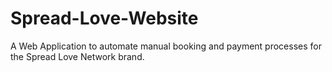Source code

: # Spread-Love-Website
A Web Application to automate manual booking and payment processes for the Spread Love Network brand.
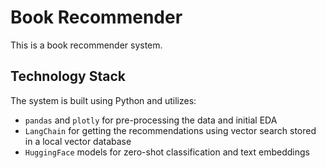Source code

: # Book Recommender
This is a book recommender system.

## Technology Stack
The system is built using Python and utilizes:
- `pandas` and `plotly` for pre-processing the data and initial EDA
- `LangChain` for getting the recommendations using vector search stored in a local vector database
- `HuggingFace` models for zero-shot classification and text embeddings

· · · · ·

**EXERCISE GOAL**
Return the lines from the one containing "## Technology Stack" through the last line of the records. Include both ends and nothing else.

**SOLUTION TO THIS EXERCISE**
## Technology Stack
The system is built using Python and utilizes:
- `pandas` and `plotly` for pre-processing the data and initial EDA
- `LangChain` for getting the recommendations using vector search stored in a local vector database
- `HuggingFace` models for zero-shot classification and text embeddings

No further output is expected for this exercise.